Sport Tourism Grants in Australia and New Zealand: Funding for Events and Sport Travel

Sport tourism is one of the most economically significant forms of tourism — visitors travelling to participate in or watch sport events generate hotel nights, restaurant visits, and retail spending. Major sports events attract grant funding not just from sport agencies but from tourism, economic development, and regional development funders. This guide covers the funding sources at the intersection of sport and tourism.

The sport tourism funding landscape

Sport tourism grants come from two directions:
- Sport funders: State sport agencies, national sport organisations — focus on sport outcomes
- Tourism and economic development funders: Tourism boards, regional development agencies — focus on visitor spend, economic impact, and destination marketing

Successful sport tourism applications often need to speak to both audiences.
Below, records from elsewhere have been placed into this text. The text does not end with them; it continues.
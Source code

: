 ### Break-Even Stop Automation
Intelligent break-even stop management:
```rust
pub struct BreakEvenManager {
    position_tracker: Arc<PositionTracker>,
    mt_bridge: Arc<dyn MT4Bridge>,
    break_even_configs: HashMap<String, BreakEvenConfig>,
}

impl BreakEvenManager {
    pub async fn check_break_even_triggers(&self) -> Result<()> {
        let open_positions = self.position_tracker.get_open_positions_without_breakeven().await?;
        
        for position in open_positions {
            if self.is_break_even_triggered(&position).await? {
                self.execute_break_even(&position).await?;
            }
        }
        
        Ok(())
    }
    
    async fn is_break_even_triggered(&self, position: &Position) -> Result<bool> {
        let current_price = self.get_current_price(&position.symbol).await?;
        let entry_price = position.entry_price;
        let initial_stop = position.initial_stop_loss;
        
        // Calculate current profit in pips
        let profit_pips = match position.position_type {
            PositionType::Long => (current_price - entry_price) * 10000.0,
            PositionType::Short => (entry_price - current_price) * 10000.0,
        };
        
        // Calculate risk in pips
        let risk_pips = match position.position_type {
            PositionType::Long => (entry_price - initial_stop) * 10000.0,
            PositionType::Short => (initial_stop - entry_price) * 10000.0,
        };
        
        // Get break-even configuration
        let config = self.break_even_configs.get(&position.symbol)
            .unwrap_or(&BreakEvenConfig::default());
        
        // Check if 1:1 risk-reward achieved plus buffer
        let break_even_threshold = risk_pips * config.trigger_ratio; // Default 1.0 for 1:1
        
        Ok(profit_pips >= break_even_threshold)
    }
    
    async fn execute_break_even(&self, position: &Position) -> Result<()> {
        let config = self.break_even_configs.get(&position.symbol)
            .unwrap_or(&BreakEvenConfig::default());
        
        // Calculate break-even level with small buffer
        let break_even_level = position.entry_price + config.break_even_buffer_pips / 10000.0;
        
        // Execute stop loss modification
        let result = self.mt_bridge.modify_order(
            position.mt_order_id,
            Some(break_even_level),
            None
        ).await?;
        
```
Major events — the large end of sport tourism

Australia — Federal:
- Tourism Australia: Investment in major events with international visitor attraction
- Austrade: Trade and investment events with international dimensions

Australia — State:
- Tourism Victoria / Visit Victoria: Major events programme — grants and co-investment for Victoria-based events
- Destination NSW: NSW major events funding
- Queensland Tourism: Sport events with tourism potential
- Tourism WA / SA Tourism Commission: State event funding

New Zealand:
- Tourism New Zealand (TNZ): Major event strategy — international events attracting overseas visitors
- Regional Economic Development: Sport events with regional economic benefit

Regional sport events — the community end

Many community sport events attract visitors from other regions. Regional and community sport tourism funding:
- Regional development agencies: Events that contribute to regional economic activity
- Local councils: Events on council land attracting visitors to the area
- Regional tourist organisations (RTOs): In-region sport events
- Gaming trusts: Community sport events (NZ)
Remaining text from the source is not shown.